*** Data extract Section Begins ***

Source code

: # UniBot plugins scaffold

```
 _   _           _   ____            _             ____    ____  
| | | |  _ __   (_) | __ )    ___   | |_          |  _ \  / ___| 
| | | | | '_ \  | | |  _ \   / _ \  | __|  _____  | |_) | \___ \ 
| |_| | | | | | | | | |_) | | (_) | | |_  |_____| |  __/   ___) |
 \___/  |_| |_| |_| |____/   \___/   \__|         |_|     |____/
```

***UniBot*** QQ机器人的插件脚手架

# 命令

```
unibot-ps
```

*** Data extract Section Ends ***

_Task brief:_
Every line from the one containing "UniBot plugins scaffold" through the last line above should be retyped exactly; no other lines are wanted.

_Task result:_
: # UniBot plugins scaffold

```
 _   _           _   ____            _             ____    ____  
| | | |  _ __   (_) | __ )    ___   | |_          |  _ \  / ___| 
| | | | | '_ \  | | |  _ \   / _ \  | __|  _____  | |_) | \___ \ 
| |_| | | | | | | | | |_) | | (_) | | |_  |_____| |  __/   ___) |
 \___/  |_| |_| |_| |____/   \___/   \__|         |_|     |____/
```

***UniBot*** QQ机器人的插件脚手架

# 命令

```
unibot-ps
```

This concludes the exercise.